Le transfert de 60 ETPT vers le ministère de l'agriculture et de la souveraineté alimentaire risque en réalité de pénaliser la DGCCRF en matière de recrutement
Si le rapporteur salue la décision de constituer, sous l'égide du MASA, une police unique en charge de la sécurité sanitaire des aliments, il alerte sur les risques à moyen terme que le transfert de 60 ETPT de la DGCCRF vers ce ministère risque de soulever. Selon ses informations, une vingtaine d'agents de la DGCCRF seulement se sont portés volontaires pour un tel transfert : par conséquent, une quarantaine d'agents resteront au sein de la DGCCRF, affectés à de nouvelles tâches. Puisque le plafond d'emplois alloués à cette administration risque d'être dépassé en raison de ce « sureffectif », il se pourrait que le Gouvernement diminue le nombre de places ouvertes au concours d'agent de la DGCCRF, qui a lieu chaque année en septembre, pour compenser. Or les besoins immédiats sont aujourd'hui chiffrés à 170 agents (pour le remplacement de 150 départs à la retraite et des 20 agents transférés effectivement au ministère de l'agriculture). La DGCCRF subirait donc, à nouveau, des tensions fortes sur ses effectifs et ses recrutements.

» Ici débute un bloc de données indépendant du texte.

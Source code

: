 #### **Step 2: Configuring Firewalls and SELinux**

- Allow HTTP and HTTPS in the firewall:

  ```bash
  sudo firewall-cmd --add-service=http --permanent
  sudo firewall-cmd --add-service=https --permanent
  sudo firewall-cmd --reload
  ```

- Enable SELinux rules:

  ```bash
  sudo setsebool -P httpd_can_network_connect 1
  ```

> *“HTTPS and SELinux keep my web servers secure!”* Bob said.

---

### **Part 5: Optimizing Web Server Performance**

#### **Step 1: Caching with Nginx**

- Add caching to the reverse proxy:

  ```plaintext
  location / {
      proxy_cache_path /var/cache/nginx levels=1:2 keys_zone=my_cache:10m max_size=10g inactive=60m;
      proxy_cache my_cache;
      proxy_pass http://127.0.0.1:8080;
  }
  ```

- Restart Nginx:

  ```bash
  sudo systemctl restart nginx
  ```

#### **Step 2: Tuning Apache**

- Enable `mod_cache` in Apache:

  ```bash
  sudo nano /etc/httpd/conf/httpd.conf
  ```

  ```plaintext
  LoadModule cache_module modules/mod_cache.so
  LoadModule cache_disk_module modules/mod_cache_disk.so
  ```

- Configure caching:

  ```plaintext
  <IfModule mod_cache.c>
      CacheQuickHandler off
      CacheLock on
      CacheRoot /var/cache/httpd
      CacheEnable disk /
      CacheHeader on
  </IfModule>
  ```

Par conséquent, la commission a adopté, sur proposition du rapporteur, un amendement destiné à octroyer à la DGCCRF 5 M€ supplémentaires (en AE) afin de renforcer ses moyens et de lui permettre de mettre en oeuvre plus efficacement les nombreuses missions qui lui sont confiées.
* 2 Rapport d'information fait au nom de la commission des affaires économiques sur l'information du consommateur, par M. Fabien Gay, Mmes Françoise Férat et Florence Blatrix Contat - 29 juin 2022.
* 3 Rapport d'information de M. Thierry COZIC et Mme Frédérique ESPAGNAC, fait au nom de la commission des finances, n° 903 (2021-2022) - 28 septembre 2022.